Comment: Ryan's Rambles - Planning first Outback trip

What a pity I have not been keeping my blog up to date!
Thanks to Barb for her good wishes - you'll enjoy reading about what happened next
The trip mentioned above turned out to be quite an educational adventure. We loaded up the Coromal Camper-van in Tewantin with supplies for 10 days, and headed west. We made it comfortably to Womblebank station and headed for Mount Moffatt, - along the way, the roads maintenance guys were laying down and rolling in a new top layer of dirt, but quite quickly, the weather deteriorated, and as we crossed a number of small rivers and streams, I began to wonder were we wise to push on., but we did . . .
We reached the camp site at Dargonelly Rock Pool, and were very satisfied with what we found - a nice grassy, flat, sheltered camp site with bore water and clean drop toilets - but it was still raining and it rained all night. I didn't sleep well, as I was thinking about those streams we had crossed and wondering how much deeper they might become with all that rain.

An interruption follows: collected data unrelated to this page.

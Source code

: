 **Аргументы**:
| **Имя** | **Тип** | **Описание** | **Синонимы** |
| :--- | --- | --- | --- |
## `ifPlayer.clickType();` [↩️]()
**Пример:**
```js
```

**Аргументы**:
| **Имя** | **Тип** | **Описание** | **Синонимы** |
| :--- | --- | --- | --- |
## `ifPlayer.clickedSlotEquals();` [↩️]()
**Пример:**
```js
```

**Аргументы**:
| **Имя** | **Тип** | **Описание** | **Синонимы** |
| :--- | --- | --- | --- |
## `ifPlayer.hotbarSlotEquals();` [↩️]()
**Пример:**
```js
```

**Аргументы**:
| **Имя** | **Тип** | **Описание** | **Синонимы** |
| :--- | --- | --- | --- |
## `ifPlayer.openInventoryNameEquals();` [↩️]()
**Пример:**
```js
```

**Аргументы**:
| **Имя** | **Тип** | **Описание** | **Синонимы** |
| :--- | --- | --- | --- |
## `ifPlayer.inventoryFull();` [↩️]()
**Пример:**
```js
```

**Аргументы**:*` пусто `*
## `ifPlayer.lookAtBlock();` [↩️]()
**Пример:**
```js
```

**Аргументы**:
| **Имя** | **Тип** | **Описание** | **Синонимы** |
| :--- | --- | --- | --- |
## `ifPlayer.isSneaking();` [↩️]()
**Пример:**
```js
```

Next morning, as we were thinking a strategic retreat might be in order, the Rangers arrived and advised us that they agreed - "leave now or be prepared to be stuck there for a long time.." So we packed up and headed out.
The good work of the road maintenance team now became our worst enemy, and the dirt layer had turned to extremely slippery mud - 100kms of it.. The trailer swung from side to side alarmingly, dragging the tail of the Prado with it, making it very difficult to stay on the crown of the road; eventually after about 50 kms I made a poor choice of track and the left side of car and trailer settled in soft clay. Several attempts to drive out were unsuccessful, so rather than digging us in deeper, we put up the roof and settled down for the night, hoping that the rain would have stopped by morning.

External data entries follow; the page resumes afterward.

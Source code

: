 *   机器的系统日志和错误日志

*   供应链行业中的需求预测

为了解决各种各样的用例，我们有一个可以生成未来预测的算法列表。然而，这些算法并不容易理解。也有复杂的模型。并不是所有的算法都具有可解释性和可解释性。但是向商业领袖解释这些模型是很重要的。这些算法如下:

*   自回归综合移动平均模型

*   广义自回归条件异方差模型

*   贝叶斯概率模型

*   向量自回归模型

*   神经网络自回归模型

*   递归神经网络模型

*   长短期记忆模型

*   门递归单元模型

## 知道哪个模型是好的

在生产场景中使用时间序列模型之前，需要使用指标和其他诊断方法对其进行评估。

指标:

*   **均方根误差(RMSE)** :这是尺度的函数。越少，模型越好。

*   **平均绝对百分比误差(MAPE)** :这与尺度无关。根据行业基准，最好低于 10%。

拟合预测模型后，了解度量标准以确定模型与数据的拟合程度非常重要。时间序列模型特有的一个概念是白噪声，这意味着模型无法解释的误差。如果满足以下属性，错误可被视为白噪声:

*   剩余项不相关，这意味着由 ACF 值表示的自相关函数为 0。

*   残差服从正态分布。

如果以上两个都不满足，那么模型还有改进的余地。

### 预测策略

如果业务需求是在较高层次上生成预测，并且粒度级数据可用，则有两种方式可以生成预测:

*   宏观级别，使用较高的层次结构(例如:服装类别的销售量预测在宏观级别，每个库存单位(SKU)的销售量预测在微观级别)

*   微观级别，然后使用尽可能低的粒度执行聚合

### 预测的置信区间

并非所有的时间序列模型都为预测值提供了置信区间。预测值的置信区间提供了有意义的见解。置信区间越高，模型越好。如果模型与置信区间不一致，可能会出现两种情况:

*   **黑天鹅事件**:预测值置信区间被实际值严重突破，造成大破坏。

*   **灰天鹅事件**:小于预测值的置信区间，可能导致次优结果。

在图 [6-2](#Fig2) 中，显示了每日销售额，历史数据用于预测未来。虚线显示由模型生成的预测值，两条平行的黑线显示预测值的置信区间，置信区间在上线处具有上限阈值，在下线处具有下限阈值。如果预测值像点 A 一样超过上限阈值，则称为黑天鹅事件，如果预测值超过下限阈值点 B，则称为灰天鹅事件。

Next day, as the rain continued, our isolation became more apparent, neither the small hand-held UHF radio nor the Mobile could obtain any signal, and our lack of recovery gear caused me some alarm; I decided that we were just going to have to get out using old-fashioned methods, and started collecting rocks, thorn bushes, saplings and dead timber to build a "road" so that we could drive out of our slimy trap. After three days hard work by all 3 of us, I was satisfied, but I didn't want to fluff our one chance, so we waited another day hoping that the sun, which had reappeared after two days, would improve the driving conditions a little if we gave it a chance.
Eventually, after four and a half days of isolation, we packed up and gave it a go. There was a fair bit of wheel-spin, but after two attempts, the Coopers got a grip on the rocks and branches, and we were out!

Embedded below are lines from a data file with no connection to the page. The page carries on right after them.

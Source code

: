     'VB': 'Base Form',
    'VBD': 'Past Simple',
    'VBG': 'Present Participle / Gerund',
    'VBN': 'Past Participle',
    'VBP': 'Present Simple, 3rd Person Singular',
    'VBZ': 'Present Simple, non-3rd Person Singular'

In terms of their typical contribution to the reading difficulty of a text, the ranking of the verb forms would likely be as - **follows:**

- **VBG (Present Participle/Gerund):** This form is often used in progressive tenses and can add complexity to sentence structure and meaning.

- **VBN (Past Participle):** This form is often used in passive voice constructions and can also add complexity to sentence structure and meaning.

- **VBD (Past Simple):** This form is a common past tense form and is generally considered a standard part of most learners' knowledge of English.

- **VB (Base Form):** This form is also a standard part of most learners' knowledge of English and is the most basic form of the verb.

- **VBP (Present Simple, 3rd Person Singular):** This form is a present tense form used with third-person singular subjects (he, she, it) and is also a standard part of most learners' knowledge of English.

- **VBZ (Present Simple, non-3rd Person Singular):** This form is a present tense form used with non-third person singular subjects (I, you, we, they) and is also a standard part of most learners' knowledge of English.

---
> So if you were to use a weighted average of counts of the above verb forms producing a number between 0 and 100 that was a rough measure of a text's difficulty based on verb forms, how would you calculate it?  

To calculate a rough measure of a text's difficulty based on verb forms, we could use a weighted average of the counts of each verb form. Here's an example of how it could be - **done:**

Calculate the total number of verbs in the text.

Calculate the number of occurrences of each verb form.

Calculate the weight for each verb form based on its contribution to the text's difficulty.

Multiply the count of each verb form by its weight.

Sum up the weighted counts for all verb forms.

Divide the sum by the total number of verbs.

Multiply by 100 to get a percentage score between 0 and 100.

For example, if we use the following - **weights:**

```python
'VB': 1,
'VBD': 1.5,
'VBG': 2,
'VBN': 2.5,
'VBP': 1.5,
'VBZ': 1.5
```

The road from then on was like a ploughed field in many places; the tension in the car was extreme as I struggled to keep it between the ditches on either side, the rivers and streams turned out to be no problem, and we eventually reached tarmac late on the fourth day after leaving Dargonelly.
I drove as far as Miles and decided that going any further would be foolish, as exhaustion and relief had begun to cause deep tiredness, and sleep was required.
We got home next day and spent two days with the gurney trying to get rid of the mud.
Lessons learned:
- Carry emergency communication equipment
- Carry recovery gear
- Fit a winch on the Prado
- Avoid freshly-topped dirt roads in wet weather.
I would love to go back there again - in dry weather!